If you saw the show, this is of course an ideal way to refresh your memory, and it shares many of its strengths. Firstly, the sheer diversity of the material, from ceramics and handscrolls to furniture and lacquer. Secondly, the close examination of Ming contacts with other foreign powers, which includes all sorts of interesting material such as Korean maps, Vietnamese ceramics and illustrated manuscripts in Arabic. Thirdly, the excellent photographs, giving a more detailed view of pieces that you could not explore so closely in the actual displays – for instance, the gold filigree jewellery.
However, reading the book from cover to cover proved less enjoyable than I had hoped. As emphasised in the Clunas lecture, this was a show about history, not a show about art or artists, and the catalogue adheres firmly to this approach. For me at least, this made the reading mostly rather dry, with unexpected highlights such as the section on hunting, an activity that was crucial to the ruler’s identity and that was part of a common Eurasian court culture that the Ming shared with Timurid, Ottoman and Mughal rulers.
Sometimes material is repeated in more than one chapter, which is fine for important topics like Zhu Di taking power as the Yongle emperor, but faintly irritating for less important topics such as the gifting of giraffes and elephants.
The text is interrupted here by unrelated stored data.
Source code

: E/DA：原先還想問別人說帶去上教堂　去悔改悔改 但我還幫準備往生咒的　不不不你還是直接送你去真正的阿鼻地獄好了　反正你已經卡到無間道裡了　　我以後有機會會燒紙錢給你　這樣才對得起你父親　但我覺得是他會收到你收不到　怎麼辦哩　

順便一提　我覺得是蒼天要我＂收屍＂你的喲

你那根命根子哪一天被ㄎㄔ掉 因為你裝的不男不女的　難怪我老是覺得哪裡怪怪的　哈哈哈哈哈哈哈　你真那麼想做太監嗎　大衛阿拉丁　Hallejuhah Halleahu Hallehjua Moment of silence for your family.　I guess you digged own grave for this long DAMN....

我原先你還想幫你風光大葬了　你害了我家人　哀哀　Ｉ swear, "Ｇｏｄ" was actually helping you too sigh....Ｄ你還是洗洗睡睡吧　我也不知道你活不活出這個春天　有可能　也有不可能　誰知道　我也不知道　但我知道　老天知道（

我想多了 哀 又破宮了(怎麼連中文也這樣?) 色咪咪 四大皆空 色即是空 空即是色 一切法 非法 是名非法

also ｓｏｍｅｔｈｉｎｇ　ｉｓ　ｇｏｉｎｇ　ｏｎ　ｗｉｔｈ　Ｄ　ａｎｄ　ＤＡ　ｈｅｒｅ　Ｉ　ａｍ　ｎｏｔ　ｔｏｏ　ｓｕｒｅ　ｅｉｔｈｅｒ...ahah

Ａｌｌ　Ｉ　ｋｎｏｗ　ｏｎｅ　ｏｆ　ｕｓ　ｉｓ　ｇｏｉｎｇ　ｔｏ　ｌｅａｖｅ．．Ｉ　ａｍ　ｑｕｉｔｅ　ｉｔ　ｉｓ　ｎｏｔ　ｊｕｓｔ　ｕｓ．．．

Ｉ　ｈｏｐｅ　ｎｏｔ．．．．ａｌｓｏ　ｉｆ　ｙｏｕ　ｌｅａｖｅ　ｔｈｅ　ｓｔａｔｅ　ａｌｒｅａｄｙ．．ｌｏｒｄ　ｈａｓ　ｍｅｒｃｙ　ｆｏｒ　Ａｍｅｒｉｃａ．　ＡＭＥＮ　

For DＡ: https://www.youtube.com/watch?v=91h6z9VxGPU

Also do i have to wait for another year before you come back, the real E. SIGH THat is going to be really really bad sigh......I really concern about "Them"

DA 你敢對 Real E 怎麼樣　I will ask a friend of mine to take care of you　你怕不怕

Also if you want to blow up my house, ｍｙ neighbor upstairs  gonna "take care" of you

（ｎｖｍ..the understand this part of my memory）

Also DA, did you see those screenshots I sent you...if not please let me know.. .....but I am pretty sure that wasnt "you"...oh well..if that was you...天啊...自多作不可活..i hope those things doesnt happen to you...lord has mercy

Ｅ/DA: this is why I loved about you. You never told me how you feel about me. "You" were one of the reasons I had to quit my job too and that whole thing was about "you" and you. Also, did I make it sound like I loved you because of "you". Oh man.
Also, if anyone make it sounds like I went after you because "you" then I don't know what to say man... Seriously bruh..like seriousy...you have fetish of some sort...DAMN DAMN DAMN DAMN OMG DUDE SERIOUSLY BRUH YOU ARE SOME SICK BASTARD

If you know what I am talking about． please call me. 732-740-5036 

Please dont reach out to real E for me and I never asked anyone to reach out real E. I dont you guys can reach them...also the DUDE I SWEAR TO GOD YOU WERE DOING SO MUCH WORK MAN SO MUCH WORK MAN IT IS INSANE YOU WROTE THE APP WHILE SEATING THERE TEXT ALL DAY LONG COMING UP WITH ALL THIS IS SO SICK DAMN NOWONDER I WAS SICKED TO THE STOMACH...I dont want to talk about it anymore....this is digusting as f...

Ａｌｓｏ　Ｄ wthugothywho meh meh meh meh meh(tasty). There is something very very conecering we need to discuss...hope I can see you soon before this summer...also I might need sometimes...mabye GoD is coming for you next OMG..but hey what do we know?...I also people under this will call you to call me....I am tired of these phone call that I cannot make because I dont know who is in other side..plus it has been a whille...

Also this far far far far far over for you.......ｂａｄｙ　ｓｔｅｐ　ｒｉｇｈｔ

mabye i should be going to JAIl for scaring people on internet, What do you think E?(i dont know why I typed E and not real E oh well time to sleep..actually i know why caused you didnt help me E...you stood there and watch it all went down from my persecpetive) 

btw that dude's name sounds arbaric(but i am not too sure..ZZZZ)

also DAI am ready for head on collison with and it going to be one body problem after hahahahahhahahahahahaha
The structuring of the material feels choppy too, mainly because your reading of each essay is interrupted by clusters of catalogue entries, which are incorporated in the body of the essay, not left until after.
I don’t regret my purchase and there are some fabulous images, but this is one you do have to work at.
Ming: 50 years that changed China
Edited by Craig Clunas and Jessica Harrison-Hall, 2014.
The British Museum Press, 312 pages, £25 (or £40 in hardcover).